The last paper was `Time-varying Risk and International Portfolio Diversification with Contagious Bear Markets' by Giorgio De Santis and Bruno Gerard (University of Southern California). This paper estimates and tests a conditional version of the international CAPM. It allows risk premia, betas and correlations to vary through time and tests the cross-section restrictions of the model using a relatively large number of assets. In support of the international CAPM, the paper finds that worldwide risk is priced whereas country-specific risk is not. Furthermore, the price of world risk is time-varying and has a strong January seasonal. When the price of risk is allowed to vary, a January dummy and the world dividend yield are driven out as independently-priced factors. But contrary to the model's prediction, differences in risk premia across countries are explained not only by worldwide risk, but also by a constant country-specific factor.

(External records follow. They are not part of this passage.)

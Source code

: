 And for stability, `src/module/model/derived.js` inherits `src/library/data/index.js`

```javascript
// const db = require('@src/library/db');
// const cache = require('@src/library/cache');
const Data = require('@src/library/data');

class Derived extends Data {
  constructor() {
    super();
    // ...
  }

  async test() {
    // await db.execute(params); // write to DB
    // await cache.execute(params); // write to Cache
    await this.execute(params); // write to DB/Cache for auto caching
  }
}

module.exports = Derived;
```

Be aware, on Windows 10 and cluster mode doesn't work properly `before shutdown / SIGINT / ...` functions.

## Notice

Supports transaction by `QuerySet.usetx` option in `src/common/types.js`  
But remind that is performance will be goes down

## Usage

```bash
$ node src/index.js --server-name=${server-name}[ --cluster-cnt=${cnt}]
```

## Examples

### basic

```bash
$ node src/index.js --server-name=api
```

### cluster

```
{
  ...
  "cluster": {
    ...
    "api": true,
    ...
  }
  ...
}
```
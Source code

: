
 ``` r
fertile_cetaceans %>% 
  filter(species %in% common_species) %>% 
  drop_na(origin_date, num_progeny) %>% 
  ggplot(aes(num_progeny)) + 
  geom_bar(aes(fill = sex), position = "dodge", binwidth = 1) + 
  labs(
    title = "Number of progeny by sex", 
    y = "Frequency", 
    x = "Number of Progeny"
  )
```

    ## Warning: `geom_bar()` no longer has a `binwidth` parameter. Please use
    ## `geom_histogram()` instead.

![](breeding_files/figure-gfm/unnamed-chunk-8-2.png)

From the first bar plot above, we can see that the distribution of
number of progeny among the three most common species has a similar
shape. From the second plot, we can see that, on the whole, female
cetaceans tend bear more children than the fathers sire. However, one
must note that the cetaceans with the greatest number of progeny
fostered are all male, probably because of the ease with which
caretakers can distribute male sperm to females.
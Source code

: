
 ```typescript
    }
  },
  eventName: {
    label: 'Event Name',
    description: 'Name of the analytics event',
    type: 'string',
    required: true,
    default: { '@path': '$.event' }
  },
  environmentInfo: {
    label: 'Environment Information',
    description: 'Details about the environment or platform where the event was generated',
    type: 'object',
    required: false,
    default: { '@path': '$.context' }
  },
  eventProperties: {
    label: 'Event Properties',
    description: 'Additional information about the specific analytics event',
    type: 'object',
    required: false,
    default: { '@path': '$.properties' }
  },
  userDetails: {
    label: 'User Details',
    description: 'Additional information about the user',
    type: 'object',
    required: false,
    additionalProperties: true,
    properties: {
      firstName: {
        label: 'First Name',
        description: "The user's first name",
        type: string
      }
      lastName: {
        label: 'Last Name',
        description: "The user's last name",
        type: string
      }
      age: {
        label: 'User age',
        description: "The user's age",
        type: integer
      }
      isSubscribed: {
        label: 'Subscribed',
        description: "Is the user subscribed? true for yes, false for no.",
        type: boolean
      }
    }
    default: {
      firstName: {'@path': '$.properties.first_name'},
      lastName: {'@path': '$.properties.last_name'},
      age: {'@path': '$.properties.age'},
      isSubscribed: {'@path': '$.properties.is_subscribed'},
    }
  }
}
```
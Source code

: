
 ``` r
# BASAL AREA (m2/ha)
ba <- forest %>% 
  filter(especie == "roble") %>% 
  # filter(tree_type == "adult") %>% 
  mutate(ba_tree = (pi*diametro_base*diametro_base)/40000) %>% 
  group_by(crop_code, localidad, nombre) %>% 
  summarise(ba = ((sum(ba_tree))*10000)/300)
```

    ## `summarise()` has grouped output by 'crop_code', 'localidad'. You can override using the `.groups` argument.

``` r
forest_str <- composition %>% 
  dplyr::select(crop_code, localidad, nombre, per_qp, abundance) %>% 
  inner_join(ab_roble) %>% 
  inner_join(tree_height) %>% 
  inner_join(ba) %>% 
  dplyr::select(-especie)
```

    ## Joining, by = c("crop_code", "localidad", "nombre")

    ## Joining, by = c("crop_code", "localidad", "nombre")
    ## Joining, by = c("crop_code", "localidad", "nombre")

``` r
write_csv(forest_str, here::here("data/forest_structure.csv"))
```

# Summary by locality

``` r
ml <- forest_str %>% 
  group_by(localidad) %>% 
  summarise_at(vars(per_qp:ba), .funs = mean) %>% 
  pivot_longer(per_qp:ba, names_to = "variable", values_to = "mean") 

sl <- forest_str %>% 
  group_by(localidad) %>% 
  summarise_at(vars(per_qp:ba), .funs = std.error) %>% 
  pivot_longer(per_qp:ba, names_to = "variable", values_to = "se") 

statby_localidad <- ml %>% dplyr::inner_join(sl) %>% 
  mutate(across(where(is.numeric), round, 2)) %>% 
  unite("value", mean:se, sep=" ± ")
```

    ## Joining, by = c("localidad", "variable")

The estimated correlations reveal three main facts: cross-country correlations vary through time; they have been affected only to a limited extent by the process of liberalization of the last decade; and they tend to increase during severe bear markets in the US. International correlations are, however, smaller than correlations among US assets. Thus, investors gain from global diversification even with contagious bear markets.